Brot tokenizes text into token IDs for language models and reverses the process. It supports BPE, WordPiece, Unigram, word-level, and character-level algorithms, loads and saves HuggingFace tokenizer.json files, and is 1.3-6x faster than HuggingFace tokenizers on most benchmarks.

Features

Tokenization algorithms: BPE, WordPiece, Unigram, word-level, character-level
HuggingFace compatible: load and save tokenizer.json, load vocab/merges model files
Composable pipeline: normalizer, pre-tokenizer, post-processor, decoder — each stage independently configurable
Rich encoding output: token IDs, string tokens, byte offsets, attention masks, type IDs, word IDs, special token masks
Training: train BPE, WordPiece, Unigram, and word-level tokenizers from scratch
Performance: 1.3-6x faster than HuggingFace tokenizers (Rust native)

Quick Start

Build a BPE tokenizer from a vocabulary and merge rules, encode text, and decode it back:

open Brot

let tokenizer =
  bpe
    ~vocab:
      [ ("h", 0); ("e", 1); ("l", 2); ("o", 3); (" ", 4); ("w", 5);
        ("r", 6); ("d", 7); ("he", 8); ("ll", 9); ("llo", 10);
        ("hello", 11); ("wo", 12); ("rl", 13); ("rld", 14); ("world", 15) ]
    ~merges:
      [ ("h", "e"); ("l", "l"); ("ll", "o"); ("he", "llo");
        ("w", "o"); ("r", "l"); ("rl", "d"); ("wo", "rld") ]
    ()

let encoding = encode tokenizer "hello world"
let ids = Encoding.ids encoding         (* [| 11; 4; 15 |] *)
let tokens = Encoding.tokens encoding   (* [| "hello"; " "; "world" |] *)
let decoded = decode tokenizer ids      (* "hello world" *)

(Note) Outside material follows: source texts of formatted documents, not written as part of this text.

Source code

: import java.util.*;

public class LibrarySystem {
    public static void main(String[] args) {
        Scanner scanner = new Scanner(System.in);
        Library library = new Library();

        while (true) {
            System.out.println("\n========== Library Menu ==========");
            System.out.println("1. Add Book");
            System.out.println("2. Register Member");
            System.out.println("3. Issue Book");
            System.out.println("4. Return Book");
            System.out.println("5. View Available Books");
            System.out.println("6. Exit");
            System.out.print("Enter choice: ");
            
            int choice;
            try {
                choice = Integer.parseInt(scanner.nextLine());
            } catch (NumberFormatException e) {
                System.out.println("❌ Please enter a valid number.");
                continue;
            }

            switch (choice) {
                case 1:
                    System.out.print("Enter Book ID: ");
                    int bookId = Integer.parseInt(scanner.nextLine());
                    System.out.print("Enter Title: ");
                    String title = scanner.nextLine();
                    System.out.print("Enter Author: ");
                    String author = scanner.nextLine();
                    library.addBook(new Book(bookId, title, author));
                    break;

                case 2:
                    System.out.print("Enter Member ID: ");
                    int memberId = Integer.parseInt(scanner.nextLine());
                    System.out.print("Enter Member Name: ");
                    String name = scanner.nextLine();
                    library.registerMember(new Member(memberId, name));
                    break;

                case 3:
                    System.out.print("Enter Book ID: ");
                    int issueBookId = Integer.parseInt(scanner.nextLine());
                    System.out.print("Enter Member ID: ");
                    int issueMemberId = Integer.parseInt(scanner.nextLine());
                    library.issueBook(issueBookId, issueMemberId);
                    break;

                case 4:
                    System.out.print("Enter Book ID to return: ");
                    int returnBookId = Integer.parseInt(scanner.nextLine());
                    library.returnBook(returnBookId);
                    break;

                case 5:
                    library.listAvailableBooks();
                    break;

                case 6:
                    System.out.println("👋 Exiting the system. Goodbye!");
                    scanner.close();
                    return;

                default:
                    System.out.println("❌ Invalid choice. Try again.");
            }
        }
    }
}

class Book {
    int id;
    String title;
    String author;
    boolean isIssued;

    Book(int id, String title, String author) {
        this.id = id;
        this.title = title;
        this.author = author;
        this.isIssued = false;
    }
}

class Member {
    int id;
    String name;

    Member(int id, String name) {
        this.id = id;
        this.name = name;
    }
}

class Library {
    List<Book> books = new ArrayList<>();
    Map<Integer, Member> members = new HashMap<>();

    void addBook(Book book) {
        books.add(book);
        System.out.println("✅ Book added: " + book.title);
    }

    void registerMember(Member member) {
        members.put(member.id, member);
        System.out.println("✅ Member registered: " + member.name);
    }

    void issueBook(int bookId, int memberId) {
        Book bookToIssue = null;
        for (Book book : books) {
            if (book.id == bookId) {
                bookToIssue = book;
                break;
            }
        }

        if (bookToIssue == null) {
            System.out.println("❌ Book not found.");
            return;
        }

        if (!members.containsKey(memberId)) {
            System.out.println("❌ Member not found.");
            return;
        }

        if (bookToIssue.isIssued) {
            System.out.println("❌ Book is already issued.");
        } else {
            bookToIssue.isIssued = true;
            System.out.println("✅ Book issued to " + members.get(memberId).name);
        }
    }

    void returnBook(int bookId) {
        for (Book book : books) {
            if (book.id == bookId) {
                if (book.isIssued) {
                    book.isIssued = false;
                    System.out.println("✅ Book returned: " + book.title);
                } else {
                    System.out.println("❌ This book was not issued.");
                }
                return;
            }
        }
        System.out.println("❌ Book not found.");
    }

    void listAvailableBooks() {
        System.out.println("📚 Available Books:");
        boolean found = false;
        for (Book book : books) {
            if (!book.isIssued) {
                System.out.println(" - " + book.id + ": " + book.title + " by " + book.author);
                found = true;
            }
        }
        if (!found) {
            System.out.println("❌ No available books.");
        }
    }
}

Load a pretrained tokenizer from a HuggingFace tokenizer.json file:

open Brot

let tokenizer = from_file "tokenizer.json" |> Result.get_ok
let encoding = encode tokenizer "Hello world!"
let ids = Encoding.ids encoding

Train a tokenizer from a text corpus:

open Brot

let tokenizer =
  train_bpe ~vocab_size:100 ~show_progress:false
    (`Seq (List.to_seq
       [ "The quick brown fox jumps over the lazy dog";
         "The dog barked at the fox";
         "Quick brown foxes are rare" ]))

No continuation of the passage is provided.